He was all sinewy, tanned flesh. A visual delight.

And against her will, her gaze fastened on the most private place of his body where he stood ramrod stiff.

Remembering herself, she spun about to give him her back. “Milord, would you please cover yourself?”

“Why should I?” he asked sullenly. “You’ve already seen all there is to me.”

Heat burst across her face at that. “Are you always this crass?”

“When a woman awakens me from a sound sleep in the privacy of my own quarters, aye. I think I have a right to be rather upset. Don’t you?”

“I thought you would be awake by now.”

“And why would you think that?”

“No reason other than the fact that it is daylight, milord.”

He huffed at that and, still completely bare, he got out of his bed and walked past her to look out the tent flap.

“’Tis barely dawn. No one is up at this hour.”

Clutching her lute to her, Rowena bit her lip at the sight of his bare posterior and the incredibly handsome sight he posed. She started to spin about as he looked at her over his shoulder, but forced herself not to.

He gave her a challenging stare.

“If you wish to flaunt yourself before me, milord, so be it. I am not a mouse to scurry at the approach of a cat.”

He turned to face her.

Rowena couldn’t breathe as her gaze took in his whole body from toe to head.

He was beautiful.

His broad shoulders tapered to narrow hips. Tawny skin glistened with vitality in the grayish light and his presence was mammoth. Commanding.

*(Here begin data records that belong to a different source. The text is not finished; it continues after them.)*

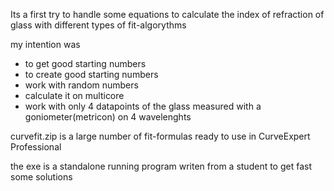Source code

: Its a first try to handle some equations to calculate the index of refraction of glass with different types of fit-algorythms

my intention was 

* to get good starting numbers
* to create good starting numbers
* work with random numbers
* calculate it on multicore
* work with only 4 datapoints of the glass measured with a goniometer(metricon) on 4 wavelenghts


curvefit.zip is a large number of fit-formulas ready to use in CurveExpert Professional

the exe is a standalone running program writen from a student to get fast some solutions
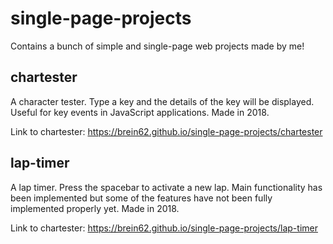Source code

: # single-page-projects
Contains a bunch of simple and single-page web projects made by me!

## chartester
A character tester. Type a key and the details of the key will be displayed. Useful for key events in JavaScript applications. Made in 2018.

Link to chartester: https://brein62.github.io/single-page-projects/chartester

## lap-timer
A lap timer. Press the spacebar to activate a new lap. Main functionality has been implemented but some of the features have not been fully implemented properly yet. Made in 2018.

Link to chartester: https://brein62.github.io/single-page-projects/lap-timer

His manly body was lightly dusted with dark hairs that accentuated every muscle. His manhood was still stiff, rising high even in the chill of the moist, morning air.

She shivered at the fierce sight and wondered what it would be like to have a man such as this as a lover. Would he be tender? Or would he be true to his warrior’s nature and take her roughly? Savagely…

“Careful, lady,” he said with a note of warning in his voice. “There are those who would think you unchaste by such actions.”

She shrugged. “If that is the least of what they call me, then I am truly fortunate. As it is, I know well what others think of me and I care not.”

Stryder was amazed by her courage. What would it take to make such a woman tremble?

If not for the heated look in her innocent gaze, he would think she was one of those women who held no use for a man whatsoever.

But Rowena was not a follower of Sappho. She was all too aware of his nudity. And the blush on her face told him he was embarrassing her. Not to mention the fact that she gripped her instrument as if it were some kind of shield that could protect her from him.

He should cover himself, and yet he had to admit he liked the way she stared at him. The high color in her cheeks.

And he wondered what she would look like spread
across his bed, her face wild in abandonment as he showed her exactly why troubadours wrote tributes to love. Or at least to the physical pleasures of it.

“Have you ever been kissed, milady?”

She frowned at his question. “I beg your pardon?”

He approached her slowly. Methodically. The last thing he wanted was to send her scurrying out of his tent. “Have you ever had a man press his lips to—”

“I know what a kiss is, milord.”

“And?”

She stepped back from him. “My lips are no concern of yours. Nor is any other personal matter.”

“Then why are you here?”

“I came to begin our lessons.”

He was aghast at that. “At this hour?”

“We are least likely to be disturbed now.”

“And I am least likely to agree to learn anything at this hour of day, milady. My sleep is hard won and too precious to be disturbed by something I find as distasteful as song.”

Rowena hesitated at the catch in his voice as he spoke those words to her. “Hard won how?”

He didn’t answer. Instead, he headed back for his bed. “Come back at midday, Rowena, and I will be more approachable.”

“But—”

“No buts, milady. I am weary and wish to sleep.”

His commanding tone sat ill with her, but what choice did she have?

She felt a childish urge to stamp her foot at him. Yet what good would that do?

None whatsoever. Sighing, she set her lute down for when she would return to teach him.

As she started for the opening, a cry rang out.

Lord Stryder was on his feet again in an instant, pulling on his breeches as chaos broke outside the tent.

Rowena left the tent with Stryder one step behind her. He held his sword in his hand as he brushed past her, rushing toward the tent where everyone else seemed to be gathering.

Half-dressed and half-asleep, knights were all stumbling past her.

At the top of the hill, men were gathered around a red and blue tent.

As soon as Stryder joined the men, they turned on him.

“You!” Lord Rupert, the elder brother of Cyril, snarled. “You killed my brother!”

Rowena wasn’t sure which of them was more stunned by that accusation.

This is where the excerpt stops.